*** PROVIDED RECORDS Section Begins ***

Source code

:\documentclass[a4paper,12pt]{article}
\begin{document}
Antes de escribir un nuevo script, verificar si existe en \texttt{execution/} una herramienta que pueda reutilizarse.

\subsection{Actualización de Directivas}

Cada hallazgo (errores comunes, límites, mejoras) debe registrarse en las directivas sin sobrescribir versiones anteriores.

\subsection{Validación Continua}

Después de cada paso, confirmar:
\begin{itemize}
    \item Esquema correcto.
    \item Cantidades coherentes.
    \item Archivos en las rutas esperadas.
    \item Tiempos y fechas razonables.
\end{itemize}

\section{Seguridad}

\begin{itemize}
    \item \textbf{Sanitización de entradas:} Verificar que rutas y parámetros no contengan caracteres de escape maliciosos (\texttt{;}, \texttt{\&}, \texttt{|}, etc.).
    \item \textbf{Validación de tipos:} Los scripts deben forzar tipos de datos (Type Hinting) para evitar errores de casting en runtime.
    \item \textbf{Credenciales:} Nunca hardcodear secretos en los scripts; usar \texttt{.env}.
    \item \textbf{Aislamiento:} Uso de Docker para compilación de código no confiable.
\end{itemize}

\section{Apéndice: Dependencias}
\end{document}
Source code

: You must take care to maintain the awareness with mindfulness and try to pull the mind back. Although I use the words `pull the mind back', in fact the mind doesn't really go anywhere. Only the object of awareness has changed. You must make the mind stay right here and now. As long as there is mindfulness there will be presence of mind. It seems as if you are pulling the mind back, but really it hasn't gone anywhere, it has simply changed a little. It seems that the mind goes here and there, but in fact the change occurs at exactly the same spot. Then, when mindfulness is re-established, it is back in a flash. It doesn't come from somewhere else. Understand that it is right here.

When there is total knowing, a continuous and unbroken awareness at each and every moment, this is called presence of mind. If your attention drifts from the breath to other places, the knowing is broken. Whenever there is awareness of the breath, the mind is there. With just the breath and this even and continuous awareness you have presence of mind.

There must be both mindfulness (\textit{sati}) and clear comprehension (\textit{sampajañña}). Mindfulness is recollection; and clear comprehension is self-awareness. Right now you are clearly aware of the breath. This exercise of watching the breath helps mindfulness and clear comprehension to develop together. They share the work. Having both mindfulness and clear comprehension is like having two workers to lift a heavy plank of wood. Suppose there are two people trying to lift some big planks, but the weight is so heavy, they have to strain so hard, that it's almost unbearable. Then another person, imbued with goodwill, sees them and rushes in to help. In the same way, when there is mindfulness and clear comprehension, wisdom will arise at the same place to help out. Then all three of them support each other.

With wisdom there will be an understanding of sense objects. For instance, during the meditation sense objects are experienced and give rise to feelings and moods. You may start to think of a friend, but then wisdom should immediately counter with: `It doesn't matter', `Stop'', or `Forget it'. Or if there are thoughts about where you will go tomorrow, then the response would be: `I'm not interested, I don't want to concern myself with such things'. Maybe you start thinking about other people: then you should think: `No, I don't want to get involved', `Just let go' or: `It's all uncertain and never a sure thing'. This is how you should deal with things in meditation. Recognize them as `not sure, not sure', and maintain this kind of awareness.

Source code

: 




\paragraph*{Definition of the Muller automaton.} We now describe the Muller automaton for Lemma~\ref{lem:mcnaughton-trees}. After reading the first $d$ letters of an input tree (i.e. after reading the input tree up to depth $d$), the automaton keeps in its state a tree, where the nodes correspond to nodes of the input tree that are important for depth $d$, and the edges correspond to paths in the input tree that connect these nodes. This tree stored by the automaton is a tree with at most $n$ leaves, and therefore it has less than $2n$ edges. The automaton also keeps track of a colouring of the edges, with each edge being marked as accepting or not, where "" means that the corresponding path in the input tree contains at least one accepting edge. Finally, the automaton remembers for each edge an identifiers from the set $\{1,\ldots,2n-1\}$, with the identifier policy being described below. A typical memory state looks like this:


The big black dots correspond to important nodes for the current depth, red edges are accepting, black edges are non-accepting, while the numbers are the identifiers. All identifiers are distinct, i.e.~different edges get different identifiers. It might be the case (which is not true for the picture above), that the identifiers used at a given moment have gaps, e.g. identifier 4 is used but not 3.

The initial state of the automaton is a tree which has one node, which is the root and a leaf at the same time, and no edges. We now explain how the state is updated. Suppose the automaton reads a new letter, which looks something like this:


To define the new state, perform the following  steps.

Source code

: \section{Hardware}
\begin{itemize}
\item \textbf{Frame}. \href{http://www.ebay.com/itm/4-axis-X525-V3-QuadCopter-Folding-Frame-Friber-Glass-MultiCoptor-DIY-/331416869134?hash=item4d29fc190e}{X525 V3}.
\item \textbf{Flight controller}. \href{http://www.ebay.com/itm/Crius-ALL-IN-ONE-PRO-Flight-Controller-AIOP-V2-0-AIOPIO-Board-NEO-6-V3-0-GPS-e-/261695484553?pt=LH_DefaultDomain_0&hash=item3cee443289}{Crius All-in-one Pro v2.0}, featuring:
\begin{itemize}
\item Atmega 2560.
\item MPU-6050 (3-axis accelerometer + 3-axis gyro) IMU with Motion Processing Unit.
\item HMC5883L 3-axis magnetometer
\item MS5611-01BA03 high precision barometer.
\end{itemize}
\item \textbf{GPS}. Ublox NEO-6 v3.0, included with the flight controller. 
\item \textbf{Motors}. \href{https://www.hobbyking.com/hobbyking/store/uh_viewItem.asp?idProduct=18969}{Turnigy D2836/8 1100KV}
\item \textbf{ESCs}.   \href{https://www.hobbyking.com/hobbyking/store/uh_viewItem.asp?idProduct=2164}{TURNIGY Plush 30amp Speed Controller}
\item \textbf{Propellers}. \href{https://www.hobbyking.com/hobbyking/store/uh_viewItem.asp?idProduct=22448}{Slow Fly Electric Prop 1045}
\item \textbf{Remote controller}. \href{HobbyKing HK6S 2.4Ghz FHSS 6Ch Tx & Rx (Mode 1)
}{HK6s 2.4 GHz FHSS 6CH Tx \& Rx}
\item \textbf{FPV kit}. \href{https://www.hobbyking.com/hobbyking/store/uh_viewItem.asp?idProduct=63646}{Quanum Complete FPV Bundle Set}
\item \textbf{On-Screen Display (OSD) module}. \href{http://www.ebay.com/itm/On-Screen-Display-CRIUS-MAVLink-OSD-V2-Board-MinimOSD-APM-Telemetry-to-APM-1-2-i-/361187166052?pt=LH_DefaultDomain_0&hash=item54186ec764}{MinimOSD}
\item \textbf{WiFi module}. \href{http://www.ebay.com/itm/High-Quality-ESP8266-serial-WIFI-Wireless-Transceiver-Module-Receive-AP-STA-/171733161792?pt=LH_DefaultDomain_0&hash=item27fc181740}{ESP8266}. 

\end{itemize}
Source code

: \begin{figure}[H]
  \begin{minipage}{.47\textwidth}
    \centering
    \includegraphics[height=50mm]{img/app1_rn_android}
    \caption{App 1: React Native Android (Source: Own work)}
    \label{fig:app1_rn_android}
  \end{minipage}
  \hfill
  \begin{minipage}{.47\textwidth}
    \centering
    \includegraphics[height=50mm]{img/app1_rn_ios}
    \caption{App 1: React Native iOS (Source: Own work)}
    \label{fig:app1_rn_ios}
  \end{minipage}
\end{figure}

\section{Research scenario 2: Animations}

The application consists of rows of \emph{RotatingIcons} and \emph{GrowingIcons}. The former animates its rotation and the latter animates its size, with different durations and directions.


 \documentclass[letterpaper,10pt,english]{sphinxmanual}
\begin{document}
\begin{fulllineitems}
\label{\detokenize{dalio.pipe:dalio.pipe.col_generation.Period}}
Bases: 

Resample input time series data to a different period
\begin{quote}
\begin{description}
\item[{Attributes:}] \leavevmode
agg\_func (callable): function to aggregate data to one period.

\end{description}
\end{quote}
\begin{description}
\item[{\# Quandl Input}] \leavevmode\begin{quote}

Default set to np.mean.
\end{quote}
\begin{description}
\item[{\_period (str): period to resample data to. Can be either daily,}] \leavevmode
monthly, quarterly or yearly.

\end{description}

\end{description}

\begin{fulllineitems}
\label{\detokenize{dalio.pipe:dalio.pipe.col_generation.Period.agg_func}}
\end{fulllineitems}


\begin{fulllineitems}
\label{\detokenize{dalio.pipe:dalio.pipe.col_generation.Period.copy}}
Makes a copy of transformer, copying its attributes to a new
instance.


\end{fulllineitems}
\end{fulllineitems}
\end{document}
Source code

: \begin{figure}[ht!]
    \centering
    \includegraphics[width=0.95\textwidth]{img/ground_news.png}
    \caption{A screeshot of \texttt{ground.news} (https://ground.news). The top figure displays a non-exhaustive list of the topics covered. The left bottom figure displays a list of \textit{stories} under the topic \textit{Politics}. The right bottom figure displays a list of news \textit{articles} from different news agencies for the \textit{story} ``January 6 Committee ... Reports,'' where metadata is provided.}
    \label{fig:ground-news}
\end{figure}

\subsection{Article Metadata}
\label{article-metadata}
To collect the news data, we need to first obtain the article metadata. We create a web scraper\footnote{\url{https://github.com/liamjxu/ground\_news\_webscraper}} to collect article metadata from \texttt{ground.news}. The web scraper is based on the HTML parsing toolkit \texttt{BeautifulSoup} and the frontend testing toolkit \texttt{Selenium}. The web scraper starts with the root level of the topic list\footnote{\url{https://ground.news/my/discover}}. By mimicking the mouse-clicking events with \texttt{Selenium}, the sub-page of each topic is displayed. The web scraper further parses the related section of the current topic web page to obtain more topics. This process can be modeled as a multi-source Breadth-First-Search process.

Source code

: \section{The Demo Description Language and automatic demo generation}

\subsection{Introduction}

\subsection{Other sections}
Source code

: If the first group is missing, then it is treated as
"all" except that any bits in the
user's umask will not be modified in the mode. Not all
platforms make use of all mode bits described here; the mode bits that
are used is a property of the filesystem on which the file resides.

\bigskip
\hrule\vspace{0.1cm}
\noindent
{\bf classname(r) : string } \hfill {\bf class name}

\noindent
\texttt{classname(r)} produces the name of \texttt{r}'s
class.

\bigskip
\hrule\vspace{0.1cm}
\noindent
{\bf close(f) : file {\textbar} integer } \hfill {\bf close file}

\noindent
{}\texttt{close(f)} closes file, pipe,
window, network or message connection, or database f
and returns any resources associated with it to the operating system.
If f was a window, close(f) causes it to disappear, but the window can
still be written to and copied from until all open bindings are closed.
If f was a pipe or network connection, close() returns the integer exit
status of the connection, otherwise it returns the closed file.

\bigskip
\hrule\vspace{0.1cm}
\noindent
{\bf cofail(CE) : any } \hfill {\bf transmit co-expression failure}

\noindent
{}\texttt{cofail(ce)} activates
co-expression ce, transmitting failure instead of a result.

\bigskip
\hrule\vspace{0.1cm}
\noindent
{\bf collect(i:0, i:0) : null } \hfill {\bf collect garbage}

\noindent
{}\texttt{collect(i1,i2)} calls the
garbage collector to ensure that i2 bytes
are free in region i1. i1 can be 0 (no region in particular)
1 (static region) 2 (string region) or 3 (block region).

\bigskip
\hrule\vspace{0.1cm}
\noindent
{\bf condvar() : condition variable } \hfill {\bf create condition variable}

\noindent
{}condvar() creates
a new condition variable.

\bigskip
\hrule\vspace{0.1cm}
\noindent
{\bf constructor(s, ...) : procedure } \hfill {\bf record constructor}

*** PROVIDED RECORDS Section Ends ***

### EXERCISE
Show all lines above holding the word "network".

### OUTPUT
window, network or message connection, or database f
If f was a pipe or network connection, close() returns the integer exit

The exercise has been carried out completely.